In Bangladesh, the Australian Aid Programme in 2008-09 achieved positive results in decreasing maternal mortality rates in a pilot project. A 13 per cent decrease in MMR was achieved, from 254 per one lakh live births in 2007 to 221 in 2008 (compared to the national rate of 320). This is seen as a giant leap in checking MMR in Bangladesh. Indian health ministry officials will be travelling to Dhaka to study Bangladesh’s initiative in detail to implement them back at home. “Bangladesh has had very intensified efforts in the areas that record high MMR. Results only come from the betterment of the overall medical system. And since their health system is weaker than ours, we want to study the few things that caused this positive outcome and hopefully implement it,” says a health official.

In India, efforts have focused on increasing the number of institutional deliveries in rural areas, spreading awareness on contraception and family planning and mobilising more skilled health workers. But it’s the cash incentives to delivering a baby in a hospital that have brought more women to hospitals. Prasad insists that since the project only started in 2005, the full results will only show in the next assessment. However, he did not want to comment on the chances of India failing to achieve its 2015 target.

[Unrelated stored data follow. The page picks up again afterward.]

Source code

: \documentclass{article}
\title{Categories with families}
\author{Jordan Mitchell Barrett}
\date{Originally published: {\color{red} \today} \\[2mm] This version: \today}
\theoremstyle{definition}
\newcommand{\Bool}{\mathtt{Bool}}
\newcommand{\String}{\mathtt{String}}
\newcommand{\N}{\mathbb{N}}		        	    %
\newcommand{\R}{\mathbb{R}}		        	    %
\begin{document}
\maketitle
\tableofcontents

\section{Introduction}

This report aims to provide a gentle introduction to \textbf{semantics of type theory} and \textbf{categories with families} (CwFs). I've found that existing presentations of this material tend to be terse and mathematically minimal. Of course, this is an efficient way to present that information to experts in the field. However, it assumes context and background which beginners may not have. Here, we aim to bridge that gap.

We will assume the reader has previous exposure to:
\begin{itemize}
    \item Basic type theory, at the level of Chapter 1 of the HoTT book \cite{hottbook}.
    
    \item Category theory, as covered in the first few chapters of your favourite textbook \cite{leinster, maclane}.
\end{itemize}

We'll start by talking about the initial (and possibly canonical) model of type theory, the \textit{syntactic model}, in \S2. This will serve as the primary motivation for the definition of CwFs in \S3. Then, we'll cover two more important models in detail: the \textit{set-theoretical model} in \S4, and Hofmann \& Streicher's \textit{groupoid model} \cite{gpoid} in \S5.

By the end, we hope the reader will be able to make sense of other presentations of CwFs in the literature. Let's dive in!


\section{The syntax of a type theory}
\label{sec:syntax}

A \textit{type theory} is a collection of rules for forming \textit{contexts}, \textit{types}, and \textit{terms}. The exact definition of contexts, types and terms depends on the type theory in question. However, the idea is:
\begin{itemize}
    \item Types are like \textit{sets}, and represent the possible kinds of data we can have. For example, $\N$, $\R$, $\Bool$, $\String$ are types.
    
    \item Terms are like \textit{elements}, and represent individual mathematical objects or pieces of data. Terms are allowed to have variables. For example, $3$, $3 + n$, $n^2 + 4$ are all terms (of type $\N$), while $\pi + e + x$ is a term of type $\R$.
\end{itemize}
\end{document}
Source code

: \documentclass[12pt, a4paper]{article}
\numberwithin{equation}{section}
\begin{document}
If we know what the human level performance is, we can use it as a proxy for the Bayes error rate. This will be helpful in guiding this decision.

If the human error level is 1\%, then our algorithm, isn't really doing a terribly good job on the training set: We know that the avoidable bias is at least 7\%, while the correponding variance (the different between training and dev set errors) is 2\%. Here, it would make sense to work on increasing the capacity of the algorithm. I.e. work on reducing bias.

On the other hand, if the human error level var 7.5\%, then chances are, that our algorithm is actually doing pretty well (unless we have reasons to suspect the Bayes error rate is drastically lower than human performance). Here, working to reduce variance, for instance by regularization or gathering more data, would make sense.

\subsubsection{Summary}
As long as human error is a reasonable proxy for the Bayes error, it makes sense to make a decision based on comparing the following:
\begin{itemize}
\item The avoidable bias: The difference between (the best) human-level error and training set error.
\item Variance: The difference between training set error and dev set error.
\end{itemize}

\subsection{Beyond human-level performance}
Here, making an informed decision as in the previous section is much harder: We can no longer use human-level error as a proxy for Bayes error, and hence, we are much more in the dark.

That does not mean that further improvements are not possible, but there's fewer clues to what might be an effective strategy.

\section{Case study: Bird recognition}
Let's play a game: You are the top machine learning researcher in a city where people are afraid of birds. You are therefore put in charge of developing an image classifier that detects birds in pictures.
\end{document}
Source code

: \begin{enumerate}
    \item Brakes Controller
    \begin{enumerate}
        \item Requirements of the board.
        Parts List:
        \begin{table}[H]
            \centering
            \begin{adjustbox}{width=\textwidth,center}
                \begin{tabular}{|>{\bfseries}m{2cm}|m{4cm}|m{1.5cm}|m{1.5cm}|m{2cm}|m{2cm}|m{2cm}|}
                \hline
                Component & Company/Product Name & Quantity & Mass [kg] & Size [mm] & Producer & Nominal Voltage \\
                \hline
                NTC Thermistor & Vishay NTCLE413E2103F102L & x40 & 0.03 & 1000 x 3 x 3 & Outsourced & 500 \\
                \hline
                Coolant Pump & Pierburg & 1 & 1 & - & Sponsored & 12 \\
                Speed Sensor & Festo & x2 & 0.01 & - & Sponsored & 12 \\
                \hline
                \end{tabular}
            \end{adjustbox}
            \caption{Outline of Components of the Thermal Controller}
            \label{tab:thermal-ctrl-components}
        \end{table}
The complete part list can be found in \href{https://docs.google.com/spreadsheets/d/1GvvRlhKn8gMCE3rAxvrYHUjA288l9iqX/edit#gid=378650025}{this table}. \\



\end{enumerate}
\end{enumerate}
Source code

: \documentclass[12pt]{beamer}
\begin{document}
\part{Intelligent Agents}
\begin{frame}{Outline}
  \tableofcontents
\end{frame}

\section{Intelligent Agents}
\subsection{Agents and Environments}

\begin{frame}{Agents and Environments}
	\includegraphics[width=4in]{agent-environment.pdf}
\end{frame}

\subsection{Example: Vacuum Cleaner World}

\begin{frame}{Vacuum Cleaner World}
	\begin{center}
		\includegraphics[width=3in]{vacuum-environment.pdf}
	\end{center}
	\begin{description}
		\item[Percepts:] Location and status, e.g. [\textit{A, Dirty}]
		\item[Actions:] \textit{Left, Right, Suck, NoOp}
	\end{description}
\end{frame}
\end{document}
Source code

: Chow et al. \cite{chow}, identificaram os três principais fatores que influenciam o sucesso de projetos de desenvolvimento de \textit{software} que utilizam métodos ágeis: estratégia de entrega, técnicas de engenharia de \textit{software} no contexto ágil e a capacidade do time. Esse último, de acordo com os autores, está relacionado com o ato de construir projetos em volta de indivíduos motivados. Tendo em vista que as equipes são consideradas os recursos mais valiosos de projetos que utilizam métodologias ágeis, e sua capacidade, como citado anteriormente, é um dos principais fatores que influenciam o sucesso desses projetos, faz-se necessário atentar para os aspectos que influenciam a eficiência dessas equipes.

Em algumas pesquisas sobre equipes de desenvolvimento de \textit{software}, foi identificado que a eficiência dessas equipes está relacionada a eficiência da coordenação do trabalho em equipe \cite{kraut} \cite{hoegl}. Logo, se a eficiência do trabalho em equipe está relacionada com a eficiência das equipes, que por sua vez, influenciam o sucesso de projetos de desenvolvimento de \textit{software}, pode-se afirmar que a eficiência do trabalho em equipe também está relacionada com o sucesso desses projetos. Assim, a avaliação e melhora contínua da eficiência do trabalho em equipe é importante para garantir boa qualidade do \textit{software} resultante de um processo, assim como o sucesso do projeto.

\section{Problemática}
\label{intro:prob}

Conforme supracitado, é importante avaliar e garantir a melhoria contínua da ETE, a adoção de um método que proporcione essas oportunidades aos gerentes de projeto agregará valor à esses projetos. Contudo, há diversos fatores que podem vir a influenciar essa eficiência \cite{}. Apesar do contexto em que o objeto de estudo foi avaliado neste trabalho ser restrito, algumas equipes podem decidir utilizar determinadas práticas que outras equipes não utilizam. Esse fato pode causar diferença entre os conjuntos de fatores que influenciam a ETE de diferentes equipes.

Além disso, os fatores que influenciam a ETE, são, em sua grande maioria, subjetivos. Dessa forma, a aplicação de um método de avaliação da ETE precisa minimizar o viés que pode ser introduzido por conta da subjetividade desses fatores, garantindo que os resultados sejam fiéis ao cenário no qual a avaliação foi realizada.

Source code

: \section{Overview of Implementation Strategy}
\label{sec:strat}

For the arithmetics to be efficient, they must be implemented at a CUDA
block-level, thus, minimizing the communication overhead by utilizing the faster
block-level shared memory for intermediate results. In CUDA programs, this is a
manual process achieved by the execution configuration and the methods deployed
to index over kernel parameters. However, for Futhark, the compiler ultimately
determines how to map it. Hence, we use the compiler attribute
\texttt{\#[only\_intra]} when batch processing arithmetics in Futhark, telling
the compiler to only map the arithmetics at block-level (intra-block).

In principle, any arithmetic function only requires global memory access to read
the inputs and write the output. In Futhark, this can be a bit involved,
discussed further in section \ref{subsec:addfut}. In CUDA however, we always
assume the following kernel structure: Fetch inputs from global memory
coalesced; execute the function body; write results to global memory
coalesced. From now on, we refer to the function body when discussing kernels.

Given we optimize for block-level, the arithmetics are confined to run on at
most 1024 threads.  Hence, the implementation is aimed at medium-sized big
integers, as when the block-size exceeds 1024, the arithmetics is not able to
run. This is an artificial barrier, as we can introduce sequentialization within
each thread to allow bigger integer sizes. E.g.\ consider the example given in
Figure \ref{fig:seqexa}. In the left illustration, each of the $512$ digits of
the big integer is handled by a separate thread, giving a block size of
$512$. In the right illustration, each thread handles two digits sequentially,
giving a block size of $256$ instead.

For India, another struggle is against the huge gaps in the healthcare system from state to state. Two-thirds of all the maternal deaths in the country occur in Uttar Pradesh, Uttarakhand, Bihar, Jharkand, Orissa, Madhya Pradesh, Chhattisgarh, Rajasthan and Assam. In these states, the administration of schemes has largely failed. Nepal, on the other hand, has made a giant leap, bringing down MMR from 540 to 280. This is being seen as a result of the legalisation of abortion in 2002. Also, Sri Lanka has the lowest MMR in South Asia at just 27 in 2002. A well-connected maternal healthcare system and a large number of institutional deliveries have led to these results. India could take a few tips from these countries too.